To the Editor:
The Rev. Martin Luther King Jr. declared in his Nobel Peace Prize acceptance speech, “I have the audacity to believe that peoples everywhere can have three meals a day for their bodies.” Four decades later, King’s wish remains unfulfilled. The global food market’s shelves are getting bare.
According to John Blake of CNN: “Food riots erupted across the globe this year in countries such as Egypt and India. Food pantries in the United States also warned that they were running out of food because of unprecedented demand. The news from the World Food Programme is even grimmer: A child dies of hunger every six seconds, and hunger now kills more people every year than AIDS, malaria and tuberculosis combined.”

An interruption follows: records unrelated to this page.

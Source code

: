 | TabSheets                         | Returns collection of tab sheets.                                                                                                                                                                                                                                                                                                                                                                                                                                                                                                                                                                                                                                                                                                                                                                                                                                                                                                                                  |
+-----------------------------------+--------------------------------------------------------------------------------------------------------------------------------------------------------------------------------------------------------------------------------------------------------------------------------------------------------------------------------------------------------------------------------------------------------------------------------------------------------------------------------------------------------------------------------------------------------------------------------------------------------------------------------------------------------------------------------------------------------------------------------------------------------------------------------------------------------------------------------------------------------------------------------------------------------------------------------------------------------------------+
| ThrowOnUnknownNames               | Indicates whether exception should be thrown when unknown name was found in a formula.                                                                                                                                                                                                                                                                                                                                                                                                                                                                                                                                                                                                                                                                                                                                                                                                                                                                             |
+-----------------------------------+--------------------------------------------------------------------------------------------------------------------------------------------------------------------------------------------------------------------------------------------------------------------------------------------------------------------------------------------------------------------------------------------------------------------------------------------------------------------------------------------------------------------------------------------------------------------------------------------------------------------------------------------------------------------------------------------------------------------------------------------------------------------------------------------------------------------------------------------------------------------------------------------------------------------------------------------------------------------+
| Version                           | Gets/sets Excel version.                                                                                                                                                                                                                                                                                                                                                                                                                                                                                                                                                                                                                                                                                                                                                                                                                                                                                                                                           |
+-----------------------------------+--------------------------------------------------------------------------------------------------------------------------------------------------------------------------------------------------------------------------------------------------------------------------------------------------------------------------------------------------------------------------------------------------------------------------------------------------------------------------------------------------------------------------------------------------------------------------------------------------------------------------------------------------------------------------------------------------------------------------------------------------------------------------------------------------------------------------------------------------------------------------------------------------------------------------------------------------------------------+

I remember as a youngster when we would take our orange trick or treat boxes out for UNICEF to help ‘feed the hungry children’. In our innocence, we talked of how many pennies it took to buy milk or seeds to grow food and we believed that our bits and pieces counted. I still believe that bits and pieces do count and call upon everyone to watch out for their neighbors this winter, locally and globally, not only that we should keep them safe and warm but also fed, body and soul.
Sometimes it is just the one kind word in a long, hard day that gives someone the energy to keep on going. We all have kind words in abundance, so share them.
If you can, make a donation of food or household supplies to your local food pantry, drop some change in the kettles when the bells ring this holiday and be a good neighbor. Small changes make big changes eventually, bit by bit.
Let’s all pitch in and watch our little corner of this world shine with kindness and compassion. If you think you are not lucky, imagine living where mothers must choose which child to feed on many days and realize how absolutely blessed you are by fate to be born in the United States of America.